Antagonism of ß-arrestins in IL-4-driven microglia reactivity via the Samd4/mTOR/OXPHOS axis in Parkinson's disease.

ABSTRACT

Interleukin-4 (IL-4)-exposed microglia acquire neuroprotective properties, but their functions and regulation in Parkinson's disease (PD) are poorly understood. In this study, we demonstrate that IL-4 enhances anti-inflammatory microglia reactivity, ameliorates the pathological features of PD, and reciprocally affects expression of ß-arrestin 1 and ß-arrestin 2 in microglia in PD mouse models. We also show that manipulation of two ß-arrestins produces contrary effects on the anti-inflammatory states and neuroprotective action of microglia induced by IL-4 in vivo and in vitro.
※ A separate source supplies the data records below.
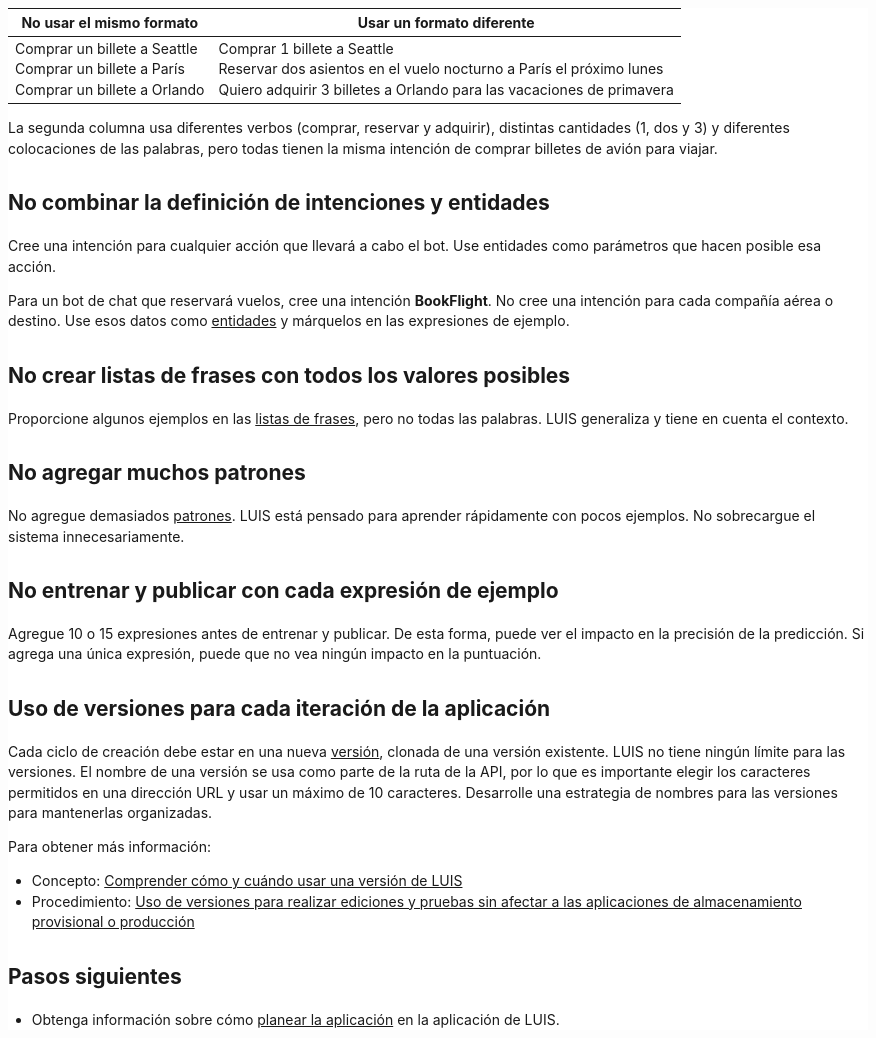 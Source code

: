 |No usar el mismo formato|Usar un formato diferente|
|--|--|
|Comprar un billete a Seattle<br>Comprar un billete a París<br>Comprar un billete a Orlando|Comprar 1 billete a Seattle<br>Reservar dos asientos en el vuelo nocturno a París el próximo lunes<br>Quiero adquirir 3 billetes a Orlando para las vacaciones de primavera|

La segunda columna usa diferentes verbos (comprar, reservar y adquirir), distintas cantidades (1, dos y 3) y diferentes colocaciones de las palabras, pero todas tienen la misma intención de comprar billetes de avión para viajar. 

## <a name="dont-mix-the-definition-of-intents-and-entities"></a>No combinar la definición de intenciones y entidades

Cree una intención para cualquier acción que llevará a cabo el bot. Use entidades como parámetros que hacen posible esa acción. 

Para un bot de chat que reservará vuelos, cree una intención **BookFlight**. No cree una intención para cada compañía aérea o destino. Use esos datos como [entidades](luis-concept-entity-types.md) y márquelos en las expresiones de ejemplo. 

## <a name="dont-create-phrase-lists-with-all-the-possible-values"></a>No crear listas de frases con todos los valores posibles

Proporcione algunos ejemplos en las [listas de frases](luis-concept-feature.md), pero no todas las palabras. LUIS generaliza y tiene en cuenta el contexto. 

## <a name="dont-add-many-patterns"></a>No agregar muchos patrones

No agregue demasiados [patrones](luis-concept-patterns.md). LUIS está pensado para aprender rápidamente con pocos ejemplos. No sobrecargue el sistema innecesariamente.

## <a name="dont-train-and-publish-with-every-single-example-utterance"></a>No entrenar y publicar con cada expresión de ejemplo

Agregue 10 o 15 expresiones antes de entrenar y publicar. De esta forma, puede ver el impacto en la precisión de la predicción. Si agrega una única expresión, puede que no vea ningún impacto en la puntuación. 

## <a name="do-use-versions-for-each-app-iteration"></a>Uso de versiones para cada iteración de la aplicación

Cada ciclo de creación debe estar en una nueva [versión](luis-concept-version.md), clonada de una versión existente. LUIS no tiene ningún límite para las versiones. El nombre de una versión se usa como parte de la ruta de la API, por lo que es importante elegir los caracteres permitidos en una dirección URL y usar un máximo de 10 caracteres. Desarrolle una estrategia de nombres para las versiones para mantenerlas organizadas. 

Para obtener más información:
* Concepto: [Comprender cómo y cuándo usar una versión de LUIS](luis-concept-version.md)
* Procedimiento: [Uso de versiones para realizar ediciones y pruebas sin afectar a las aplicaciones de almacenamiento provisional o producción](luis-how-to-manage-versions.md)


## <a name="next-steps"></a>Pasos siguientes

* Obtenga información sobre cómo [planear la aplicación](luis-how-plan-your-app.md) en la aplicación de LUIS.
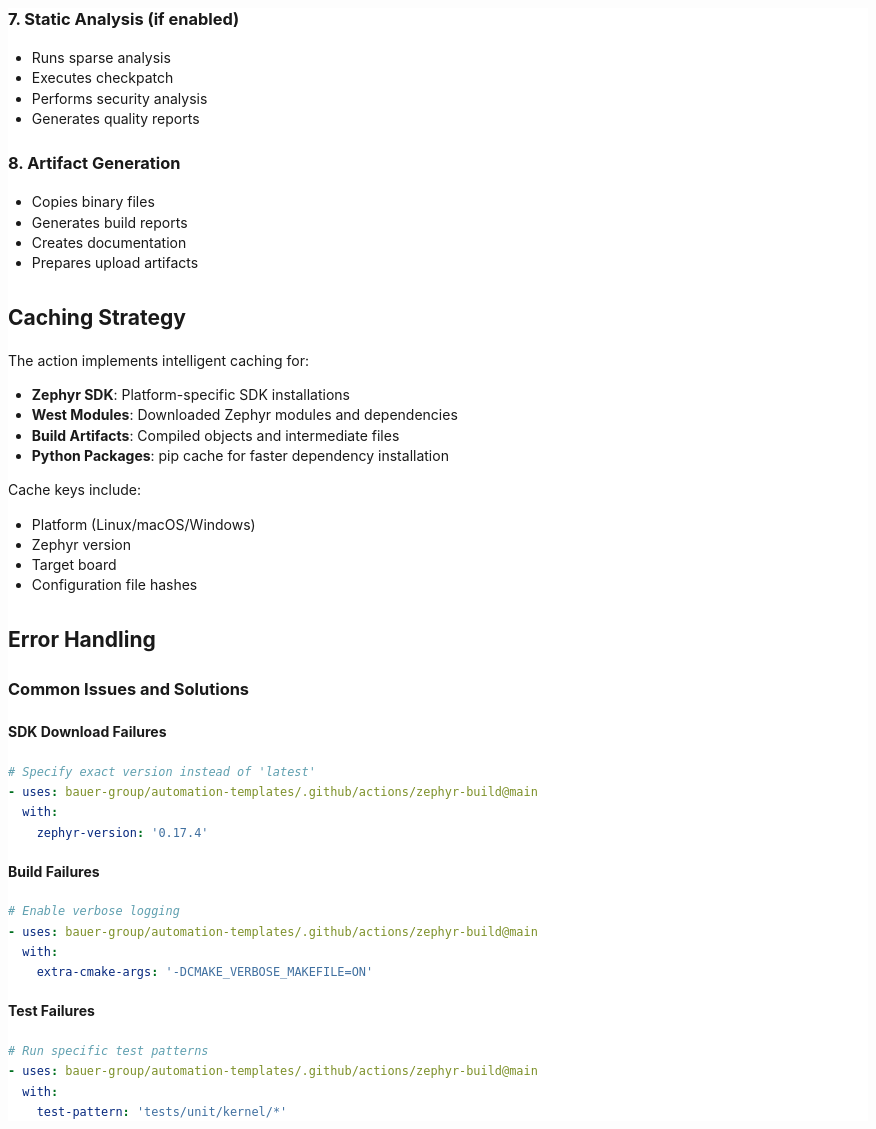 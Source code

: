 ### 7. Static Analysis (if enabled)
- Runs sparse analysis
- Executes checkpatch
- Performs security analysis
- Generates quality reports

### 8. Artifact Generation
- Copies binary files
- Generates build reports
- Creates documentation
- Prepares upload artifacts

## Caching Strategy

The action implements intelligent caching for:

- **Zephyr SDK**: Platform-specific SDK installations
- **West Modules**: Downloaded Zephyr modules and dependencies
- **Build Artifacts**: Compiled objects and intermediate files
- **Python Packages**: pip cache for faster dependency installation

Cache keys include:
- Platform (Linux/macOS/Windows)
- Zephyr version
- Target board
- Configuration file hashes

## Error Handling

### Common Issues and Solutions

#### SDK Download Failures
```yaml
# Specify exact version instead of 'latest'
- uses: bauer-group/automation-templates/.github/actions/zephyr-build@main
  with:
    zephyr-version: '0.17.4'
```

#### Build Failures
```yaml
# Enable verbose logging
- uses: bauer-group/automation-templates/.github/actions/zephyr-build@main
  with:
    extra-cmake-args: '-DCMAKE_VERBOSE_MAKEFILE=ON'
```

#### Test Failures
```yaml
# Run specific test patterns
- uses: bauer-group/automation-templates/.github/actions/zephyr-build@main
  with:
    test-pattern: 'tests/unit/kernel/*'
```
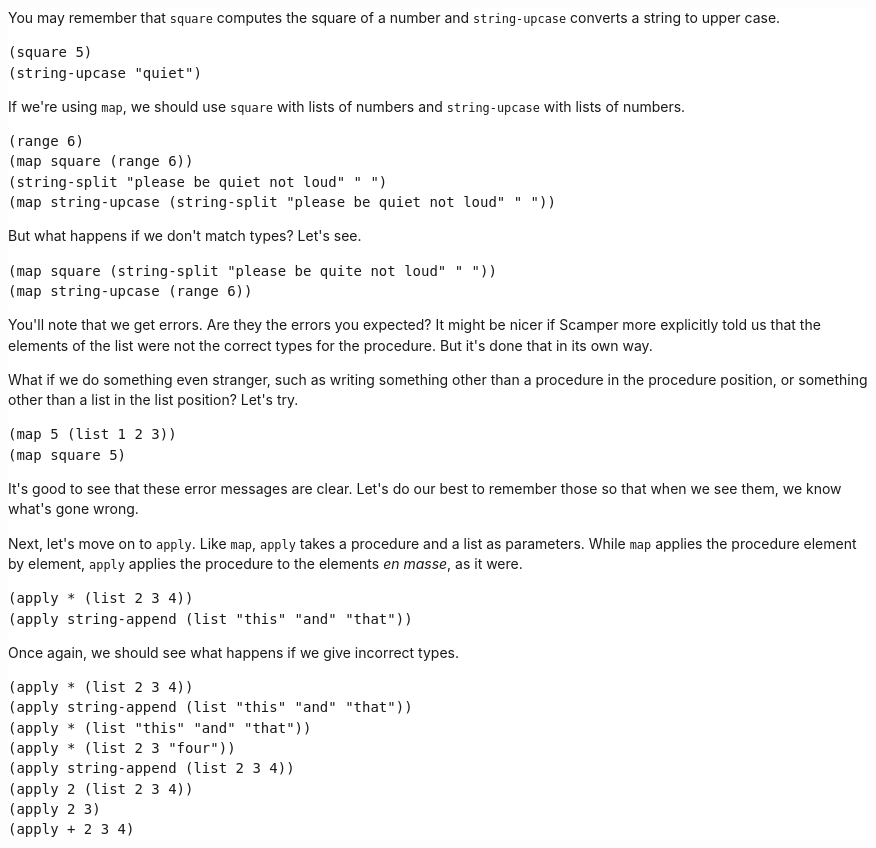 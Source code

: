 You may remember that `square` computes the square of a number and `string-upcase` converts
a string to upper case.  

<pre class="scamper source">
(square 5)
(string-upcase "quiet")
</pre>

If we're using `map`, we should use `square` with lists of numbers and `string-upcase` with
lists of numbers.

<pre class="scamper source">
(range 6)
(map square (range 6))
(string-split "please be quiet not loud" " ")
(map string-upcase (string-split "please be quiet not loud" " "))
</pre>

But what happens if we don't match types?  Let's see.

<pre class="scamper source">
(map square (string-split "please be quite not loud" " "))
(map string-upcase (range 6))
</pre>

You'll note that we get errors.  Are they the errors you expected?  It might be
nicer if Scamper more explicitly told us that the elements of the list were not 
the correct types for the procedure.  But it's done that in its own way.

What if we do something even stranger, such as writing something other than a
procedure in the procedure position, or something other than a list in the
list position?  Let's try.

<pre class="scamper source">
(map 5 (list 1 2 3))
(map square 5)
</pre>

It's good to see that these error messages are clear.  Let's do our best to remember
those so that when we see them, we know what's gone wrong.

Next, let's move on to `apply`.  Like `map`, `apply` takes a procedure and a list
as parameters.  While `map` applies the procedure element by element, `apply`
applies the procedure to the elements _en masse_, as it were.

<pre class="scamper source">
(apply * (list 2 3 4))
(apply string-append (list "this" "and" "that"))
</pre>

Once again, we should see what happens if we give incorrect types.

<pre class="scamper source">
(apply * (list 2 3 4))
(apply string-append (list "this" "and" "that"))
(apply * (list "this" "and" "that"))
(apply * (list 2 3 "four"))
(apply string-append (list 2 3 4))
(apply 2 (list 2 3 4))
(apply 2 3)
(apply + 2 3 4)
</pre>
We further find that the functional antagonism of two ß-arrestins is mediated through sequential activation of sterile alpha motif domain containing 4 (Samd4), mammalian target of rapamycin (mTOR), and mitochondrial oxidative phosphorylation (OXPHOS). Collectively, these data reveal opposing functions of two closely related ß-arrestins in regulating the IL-4-induced microglia reactivity via the Samd4/mTOR/OXPHOS axis in PD mouse models and provide important insights into the pathogenesis and therapeutics of PD.